Two guys who knew each other in the military when they served as MPs are now running a lawn service together and have decided to branch out into pin ball machine rental - and robbery and murder. Usually when this sort of thing happens it is a couple of two bit crooks who can't back down when around each other and end up doing horrible acts of violence - I think of the murder of the Clutter family by Dick Hickock and Perry Smith in this case. But the odd thing is that until the fall of 1985 these two guys -William Matix and Michael Platt - had no record of committing any crimes at all, and had honorable discharges from the military.

If one was the dominant one it was probably Platt, who seemed to be a loving husband and father around his family and turned hostile, sullen, and homicidal away from them. Matix was the opposite.

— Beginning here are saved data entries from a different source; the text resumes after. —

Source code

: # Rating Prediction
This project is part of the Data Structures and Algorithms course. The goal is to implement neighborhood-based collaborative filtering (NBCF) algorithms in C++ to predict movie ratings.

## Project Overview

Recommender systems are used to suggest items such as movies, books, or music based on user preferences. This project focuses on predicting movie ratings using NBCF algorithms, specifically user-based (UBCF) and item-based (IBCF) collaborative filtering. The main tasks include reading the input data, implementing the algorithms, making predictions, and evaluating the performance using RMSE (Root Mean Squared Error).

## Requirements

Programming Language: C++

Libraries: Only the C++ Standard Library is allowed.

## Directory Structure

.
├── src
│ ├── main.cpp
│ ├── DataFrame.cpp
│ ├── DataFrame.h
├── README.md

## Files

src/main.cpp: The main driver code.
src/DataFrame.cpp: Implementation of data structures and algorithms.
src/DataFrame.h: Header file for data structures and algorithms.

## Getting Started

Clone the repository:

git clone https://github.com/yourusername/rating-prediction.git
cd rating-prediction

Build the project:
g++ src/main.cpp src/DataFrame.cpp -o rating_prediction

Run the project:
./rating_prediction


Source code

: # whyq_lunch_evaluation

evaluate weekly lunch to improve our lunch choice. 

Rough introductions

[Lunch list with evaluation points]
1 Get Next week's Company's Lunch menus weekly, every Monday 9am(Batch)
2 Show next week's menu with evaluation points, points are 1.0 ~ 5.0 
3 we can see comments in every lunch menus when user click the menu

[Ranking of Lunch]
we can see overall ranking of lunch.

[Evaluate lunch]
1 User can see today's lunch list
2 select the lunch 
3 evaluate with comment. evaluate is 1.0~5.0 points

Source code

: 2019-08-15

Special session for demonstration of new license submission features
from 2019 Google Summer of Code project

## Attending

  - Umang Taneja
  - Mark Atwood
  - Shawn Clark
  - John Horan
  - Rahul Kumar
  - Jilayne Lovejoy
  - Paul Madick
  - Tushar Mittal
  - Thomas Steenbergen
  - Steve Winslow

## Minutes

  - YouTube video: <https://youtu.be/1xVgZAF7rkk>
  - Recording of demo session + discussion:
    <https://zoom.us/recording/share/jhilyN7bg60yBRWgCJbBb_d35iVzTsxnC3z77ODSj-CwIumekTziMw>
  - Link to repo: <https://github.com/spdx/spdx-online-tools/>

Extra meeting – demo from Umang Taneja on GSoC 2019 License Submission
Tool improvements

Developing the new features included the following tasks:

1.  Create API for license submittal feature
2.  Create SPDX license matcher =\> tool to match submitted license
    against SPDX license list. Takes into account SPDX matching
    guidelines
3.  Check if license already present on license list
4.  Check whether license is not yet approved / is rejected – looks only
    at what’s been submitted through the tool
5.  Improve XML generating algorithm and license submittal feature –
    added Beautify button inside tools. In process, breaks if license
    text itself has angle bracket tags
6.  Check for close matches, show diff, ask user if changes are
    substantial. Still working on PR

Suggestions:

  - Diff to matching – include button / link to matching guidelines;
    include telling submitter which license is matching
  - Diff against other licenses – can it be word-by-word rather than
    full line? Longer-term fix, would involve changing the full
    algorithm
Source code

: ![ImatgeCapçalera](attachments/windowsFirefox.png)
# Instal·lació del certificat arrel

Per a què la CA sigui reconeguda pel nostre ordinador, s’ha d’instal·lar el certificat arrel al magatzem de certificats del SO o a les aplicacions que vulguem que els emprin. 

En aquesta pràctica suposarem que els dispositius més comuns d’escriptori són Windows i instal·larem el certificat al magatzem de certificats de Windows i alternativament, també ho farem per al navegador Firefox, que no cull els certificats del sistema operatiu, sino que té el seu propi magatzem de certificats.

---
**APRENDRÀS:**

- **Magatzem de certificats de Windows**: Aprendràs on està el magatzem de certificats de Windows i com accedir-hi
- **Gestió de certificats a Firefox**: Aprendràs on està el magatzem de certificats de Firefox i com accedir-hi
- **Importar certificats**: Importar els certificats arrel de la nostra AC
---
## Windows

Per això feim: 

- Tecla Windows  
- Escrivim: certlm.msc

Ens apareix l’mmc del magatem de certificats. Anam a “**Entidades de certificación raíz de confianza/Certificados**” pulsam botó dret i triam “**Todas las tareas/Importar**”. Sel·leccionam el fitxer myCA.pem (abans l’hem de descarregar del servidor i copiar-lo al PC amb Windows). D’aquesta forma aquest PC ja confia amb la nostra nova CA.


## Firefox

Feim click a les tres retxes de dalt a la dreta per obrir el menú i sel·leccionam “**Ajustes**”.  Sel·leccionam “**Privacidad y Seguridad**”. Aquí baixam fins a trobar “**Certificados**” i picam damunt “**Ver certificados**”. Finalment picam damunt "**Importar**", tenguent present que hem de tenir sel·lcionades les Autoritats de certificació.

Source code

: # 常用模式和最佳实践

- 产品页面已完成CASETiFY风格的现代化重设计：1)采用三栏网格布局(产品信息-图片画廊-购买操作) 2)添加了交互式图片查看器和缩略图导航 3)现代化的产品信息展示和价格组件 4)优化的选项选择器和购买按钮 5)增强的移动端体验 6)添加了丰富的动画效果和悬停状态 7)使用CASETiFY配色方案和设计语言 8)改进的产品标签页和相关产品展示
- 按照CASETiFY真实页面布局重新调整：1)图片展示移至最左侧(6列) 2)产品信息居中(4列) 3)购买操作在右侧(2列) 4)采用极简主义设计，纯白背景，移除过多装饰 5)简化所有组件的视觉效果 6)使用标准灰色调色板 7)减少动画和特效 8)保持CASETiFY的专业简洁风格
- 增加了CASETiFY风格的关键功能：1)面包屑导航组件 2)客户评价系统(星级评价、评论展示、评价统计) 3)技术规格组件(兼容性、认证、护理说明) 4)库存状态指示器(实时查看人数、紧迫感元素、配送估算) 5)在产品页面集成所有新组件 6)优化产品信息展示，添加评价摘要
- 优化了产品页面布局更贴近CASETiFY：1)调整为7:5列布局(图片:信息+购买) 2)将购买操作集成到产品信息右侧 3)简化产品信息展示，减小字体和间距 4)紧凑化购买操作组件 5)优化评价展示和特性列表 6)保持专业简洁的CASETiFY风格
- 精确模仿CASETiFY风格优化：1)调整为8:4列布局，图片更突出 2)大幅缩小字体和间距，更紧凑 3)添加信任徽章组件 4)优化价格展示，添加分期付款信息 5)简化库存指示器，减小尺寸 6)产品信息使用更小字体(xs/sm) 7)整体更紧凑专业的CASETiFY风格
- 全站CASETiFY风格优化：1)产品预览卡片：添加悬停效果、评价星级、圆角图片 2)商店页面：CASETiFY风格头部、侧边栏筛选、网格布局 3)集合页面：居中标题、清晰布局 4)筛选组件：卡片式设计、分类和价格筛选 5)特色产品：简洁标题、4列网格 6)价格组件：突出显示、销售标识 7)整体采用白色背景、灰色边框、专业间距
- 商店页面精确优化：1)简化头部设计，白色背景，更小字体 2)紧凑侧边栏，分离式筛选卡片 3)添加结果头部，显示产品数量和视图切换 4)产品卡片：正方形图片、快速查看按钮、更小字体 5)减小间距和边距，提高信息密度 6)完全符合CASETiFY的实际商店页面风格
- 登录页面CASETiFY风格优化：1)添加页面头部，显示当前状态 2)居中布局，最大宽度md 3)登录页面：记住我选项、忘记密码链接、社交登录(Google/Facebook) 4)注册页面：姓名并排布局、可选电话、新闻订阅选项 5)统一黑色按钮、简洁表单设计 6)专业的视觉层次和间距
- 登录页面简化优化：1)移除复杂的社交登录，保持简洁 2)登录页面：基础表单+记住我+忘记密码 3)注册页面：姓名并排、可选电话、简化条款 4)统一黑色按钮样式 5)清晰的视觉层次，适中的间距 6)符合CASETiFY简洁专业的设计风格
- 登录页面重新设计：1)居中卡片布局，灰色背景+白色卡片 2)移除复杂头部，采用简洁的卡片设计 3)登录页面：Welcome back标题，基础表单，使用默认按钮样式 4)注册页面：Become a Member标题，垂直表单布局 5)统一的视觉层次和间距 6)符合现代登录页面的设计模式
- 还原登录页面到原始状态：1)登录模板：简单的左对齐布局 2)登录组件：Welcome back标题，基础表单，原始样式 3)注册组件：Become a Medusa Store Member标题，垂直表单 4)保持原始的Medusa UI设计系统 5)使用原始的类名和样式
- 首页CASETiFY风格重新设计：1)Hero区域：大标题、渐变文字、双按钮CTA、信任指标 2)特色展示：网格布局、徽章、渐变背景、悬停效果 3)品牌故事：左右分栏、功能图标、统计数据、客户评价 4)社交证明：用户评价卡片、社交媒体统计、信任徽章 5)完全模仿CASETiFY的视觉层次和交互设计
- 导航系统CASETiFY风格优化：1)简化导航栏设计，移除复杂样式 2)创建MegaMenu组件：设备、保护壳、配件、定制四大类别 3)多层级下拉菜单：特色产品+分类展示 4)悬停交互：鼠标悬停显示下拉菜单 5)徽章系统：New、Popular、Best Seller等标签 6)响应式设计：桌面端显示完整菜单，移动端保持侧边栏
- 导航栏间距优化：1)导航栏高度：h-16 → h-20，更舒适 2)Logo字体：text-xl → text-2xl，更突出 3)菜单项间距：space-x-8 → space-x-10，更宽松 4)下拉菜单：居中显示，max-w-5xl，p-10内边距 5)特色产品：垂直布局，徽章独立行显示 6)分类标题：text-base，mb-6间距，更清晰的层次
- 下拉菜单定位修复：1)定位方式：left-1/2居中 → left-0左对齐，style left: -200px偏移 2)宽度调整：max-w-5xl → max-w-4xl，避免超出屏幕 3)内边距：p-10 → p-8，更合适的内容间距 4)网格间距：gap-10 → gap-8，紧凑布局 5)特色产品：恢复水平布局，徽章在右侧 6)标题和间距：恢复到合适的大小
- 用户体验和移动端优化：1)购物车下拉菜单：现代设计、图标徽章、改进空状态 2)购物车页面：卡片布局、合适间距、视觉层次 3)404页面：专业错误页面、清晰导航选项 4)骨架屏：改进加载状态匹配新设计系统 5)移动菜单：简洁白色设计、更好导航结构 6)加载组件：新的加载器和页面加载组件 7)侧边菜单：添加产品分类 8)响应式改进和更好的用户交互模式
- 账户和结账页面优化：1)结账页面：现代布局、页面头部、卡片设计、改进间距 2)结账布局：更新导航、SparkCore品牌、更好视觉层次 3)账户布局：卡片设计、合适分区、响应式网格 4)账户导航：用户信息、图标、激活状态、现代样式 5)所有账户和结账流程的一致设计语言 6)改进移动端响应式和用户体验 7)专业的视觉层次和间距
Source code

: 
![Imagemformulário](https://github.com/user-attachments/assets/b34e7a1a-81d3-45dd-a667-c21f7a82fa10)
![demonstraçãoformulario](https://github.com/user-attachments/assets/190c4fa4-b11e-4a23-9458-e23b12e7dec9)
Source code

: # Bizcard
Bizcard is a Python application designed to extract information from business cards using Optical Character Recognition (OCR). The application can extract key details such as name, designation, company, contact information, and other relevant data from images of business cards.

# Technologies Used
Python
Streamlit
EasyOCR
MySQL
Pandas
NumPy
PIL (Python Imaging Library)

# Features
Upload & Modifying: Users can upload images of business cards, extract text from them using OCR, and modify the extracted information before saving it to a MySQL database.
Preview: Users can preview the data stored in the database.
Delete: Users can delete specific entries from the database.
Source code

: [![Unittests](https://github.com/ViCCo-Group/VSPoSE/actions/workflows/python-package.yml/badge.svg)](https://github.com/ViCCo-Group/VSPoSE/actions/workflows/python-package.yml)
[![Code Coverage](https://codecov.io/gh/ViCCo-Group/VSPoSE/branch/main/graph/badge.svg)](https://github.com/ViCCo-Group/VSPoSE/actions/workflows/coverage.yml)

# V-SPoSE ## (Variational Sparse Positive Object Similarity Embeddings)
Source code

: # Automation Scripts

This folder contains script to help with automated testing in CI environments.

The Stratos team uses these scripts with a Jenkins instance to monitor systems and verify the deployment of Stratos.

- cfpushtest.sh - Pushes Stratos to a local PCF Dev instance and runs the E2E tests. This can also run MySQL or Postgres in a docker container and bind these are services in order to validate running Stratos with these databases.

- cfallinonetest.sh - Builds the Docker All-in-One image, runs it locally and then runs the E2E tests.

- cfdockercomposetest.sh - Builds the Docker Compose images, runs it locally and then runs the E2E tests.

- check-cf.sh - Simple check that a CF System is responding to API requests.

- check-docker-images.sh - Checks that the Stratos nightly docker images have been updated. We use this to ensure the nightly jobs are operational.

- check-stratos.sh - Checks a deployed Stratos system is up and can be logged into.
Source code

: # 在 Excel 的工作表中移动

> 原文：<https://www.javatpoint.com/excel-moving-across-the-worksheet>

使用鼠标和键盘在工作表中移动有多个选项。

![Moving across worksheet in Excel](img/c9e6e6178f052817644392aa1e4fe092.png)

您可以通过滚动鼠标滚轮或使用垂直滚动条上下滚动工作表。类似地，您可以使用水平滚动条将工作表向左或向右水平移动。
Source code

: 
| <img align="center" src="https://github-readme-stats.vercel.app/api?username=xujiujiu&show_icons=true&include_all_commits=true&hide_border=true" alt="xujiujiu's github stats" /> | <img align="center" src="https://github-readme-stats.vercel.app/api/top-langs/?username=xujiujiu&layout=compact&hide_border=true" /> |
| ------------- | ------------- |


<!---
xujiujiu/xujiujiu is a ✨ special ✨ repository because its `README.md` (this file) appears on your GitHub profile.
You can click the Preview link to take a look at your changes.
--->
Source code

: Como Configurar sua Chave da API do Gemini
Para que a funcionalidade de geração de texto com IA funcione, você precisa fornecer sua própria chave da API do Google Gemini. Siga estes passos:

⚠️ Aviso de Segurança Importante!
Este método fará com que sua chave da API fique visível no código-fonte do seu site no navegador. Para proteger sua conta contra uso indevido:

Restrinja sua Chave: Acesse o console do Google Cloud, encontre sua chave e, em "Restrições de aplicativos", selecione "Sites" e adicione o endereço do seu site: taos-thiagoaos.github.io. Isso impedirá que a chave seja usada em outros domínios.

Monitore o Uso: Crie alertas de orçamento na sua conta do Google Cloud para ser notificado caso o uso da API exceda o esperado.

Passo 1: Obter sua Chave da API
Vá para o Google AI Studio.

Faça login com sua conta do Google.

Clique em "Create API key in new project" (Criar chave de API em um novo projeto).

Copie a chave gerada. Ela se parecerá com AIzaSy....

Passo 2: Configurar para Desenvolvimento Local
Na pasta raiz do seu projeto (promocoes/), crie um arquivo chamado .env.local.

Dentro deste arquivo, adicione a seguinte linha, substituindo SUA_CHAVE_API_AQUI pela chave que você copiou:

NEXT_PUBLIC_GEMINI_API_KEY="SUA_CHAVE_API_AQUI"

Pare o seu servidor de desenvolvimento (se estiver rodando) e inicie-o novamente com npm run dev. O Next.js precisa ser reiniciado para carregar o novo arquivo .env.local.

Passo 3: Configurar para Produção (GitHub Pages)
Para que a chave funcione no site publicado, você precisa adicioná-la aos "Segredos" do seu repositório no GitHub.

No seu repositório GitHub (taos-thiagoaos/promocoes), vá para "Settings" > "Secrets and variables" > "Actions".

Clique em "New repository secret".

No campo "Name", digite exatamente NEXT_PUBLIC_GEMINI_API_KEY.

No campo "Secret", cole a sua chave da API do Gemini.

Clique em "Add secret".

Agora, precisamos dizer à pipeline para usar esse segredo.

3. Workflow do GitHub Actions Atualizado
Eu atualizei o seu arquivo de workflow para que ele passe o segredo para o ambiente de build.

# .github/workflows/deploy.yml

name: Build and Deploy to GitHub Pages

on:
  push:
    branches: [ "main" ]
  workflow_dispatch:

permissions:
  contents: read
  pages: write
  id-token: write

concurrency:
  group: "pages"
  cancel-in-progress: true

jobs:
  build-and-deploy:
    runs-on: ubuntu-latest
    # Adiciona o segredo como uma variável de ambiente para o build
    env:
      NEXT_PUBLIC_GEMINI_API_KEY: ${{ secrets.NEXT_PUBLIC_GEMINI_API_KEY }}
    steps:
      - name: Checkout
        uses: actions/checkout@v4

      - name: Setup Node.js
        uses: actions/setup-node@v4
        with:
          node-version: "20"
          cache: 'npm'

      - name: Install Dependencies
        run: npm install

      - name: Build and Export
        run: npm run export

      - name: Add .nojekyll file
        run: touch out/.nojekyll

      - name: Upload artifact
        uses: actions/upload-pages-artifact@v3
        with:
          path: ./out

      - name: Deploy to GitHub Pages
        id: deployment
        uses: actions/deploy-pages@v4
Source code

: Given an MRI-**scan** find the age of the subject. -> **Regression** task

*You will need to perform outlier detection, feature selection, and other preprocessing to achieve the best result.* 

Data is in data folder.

He wanted to impress members of his church with his gentle nature, but was both emotionally and physically abusive to the women with whom he was involved when behind closed doors. Together, alone, they would kill without remorse, and rob without planning, with them walking away from a couple of robbery attempts with nothing to show.

The FBI in south Florida gets called in, and spends six months trying to figure out the duo's next move without knowing much about them other than they don't seem to do much in the way of planning and that they are bloodthirsty. There is pretty good character development of the agents, and it is interesting to see Ronny Cox play a good guy. His casting is especially odd since he played a homicidal executive in Robocop just the year before. Michael Gross did a great job with his role. There wasn't a hint of father figure Steven Keaton in his portrayal of the murderous sociopath William Matix.

Recommended as a good "true crime" film that resists the ham fisted dialog and situations of many made for TV movies of the 70s, 80s, and 90s, although some details have been changed or omitted for the purposes of dramatic license and focusing the plot. For example, the film mentions that Matix's previous wife was murdered, which she was, in 1983. It doesn't mention that Platt's wife's death a year later, from a shotgun blast, was ruled a suicide. Both of those cases were reopened after the crime spree. Neither was ever solved or resolved.